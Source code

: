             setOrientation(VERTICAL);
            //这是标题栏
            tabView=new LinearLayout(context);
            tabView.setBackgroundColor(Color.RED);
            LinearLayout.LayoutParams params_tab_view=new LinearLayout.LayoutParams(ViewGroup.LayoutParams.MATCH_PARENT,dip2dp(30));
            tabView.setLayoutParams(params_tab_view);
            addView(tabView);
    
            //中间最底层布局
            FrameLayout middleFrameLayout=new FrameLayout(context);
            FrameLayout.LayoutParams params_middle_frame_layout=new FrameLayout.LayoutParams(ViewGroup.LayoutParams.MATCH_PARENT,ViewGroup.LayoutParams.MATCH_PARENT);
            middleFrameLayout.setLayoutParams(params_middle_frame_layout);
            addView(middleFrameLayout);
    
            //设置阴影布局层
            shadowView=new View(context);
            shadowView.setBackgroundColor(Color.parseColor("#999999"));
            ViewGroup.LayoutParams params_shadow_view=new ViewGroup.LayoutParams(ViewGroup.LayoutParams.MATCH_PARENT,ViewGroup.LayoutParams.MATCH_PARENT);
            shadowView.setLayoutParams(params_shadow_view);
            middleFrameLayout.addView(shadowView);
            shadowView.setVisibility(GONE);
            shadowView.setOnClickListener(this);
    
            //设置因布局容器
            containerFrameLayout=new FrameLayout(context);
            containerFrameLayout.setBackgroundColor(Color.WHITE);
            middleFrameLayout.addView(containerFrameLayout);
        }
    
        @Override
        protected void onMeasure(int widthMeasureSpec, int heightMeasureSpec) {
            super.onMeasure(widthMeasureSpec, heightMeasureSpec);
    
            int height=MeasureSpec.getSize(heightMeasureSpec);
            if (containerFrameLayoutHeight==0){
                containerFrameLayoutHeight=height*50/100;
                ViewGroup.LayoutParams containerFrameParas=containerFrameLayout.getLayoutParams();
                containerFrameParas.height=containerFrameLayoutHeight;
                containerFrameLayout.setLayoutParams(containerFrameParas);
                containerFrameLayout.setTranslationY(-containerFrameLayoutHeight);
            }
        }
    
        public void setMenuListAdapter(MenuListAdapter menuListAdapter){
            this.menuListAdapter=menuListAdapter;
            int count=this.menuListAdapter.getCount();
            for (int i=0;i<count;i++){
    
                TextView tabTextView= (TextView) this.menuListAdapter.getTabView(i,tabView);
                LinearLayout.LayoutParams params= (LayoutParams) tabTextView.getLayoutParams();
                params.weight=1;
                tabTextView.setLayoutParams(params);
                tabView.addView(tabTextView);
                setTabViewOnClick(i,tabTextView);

_Task to complete:_ If a line in the records above has the word "tabTextView", copy it out.

_The completed task:_
                TextView tabTextView= (TextView) this.menuListAdapter.getTabView(i,tabView);
                LinearLayout.LayoutParams params= (LayoutParams) tabTextView.getLayoutParams();
                tabTextView.setLayoutParams(params);
                tabView.addView(tabTextView);
                setTabViewOnClick(i,tabTextView);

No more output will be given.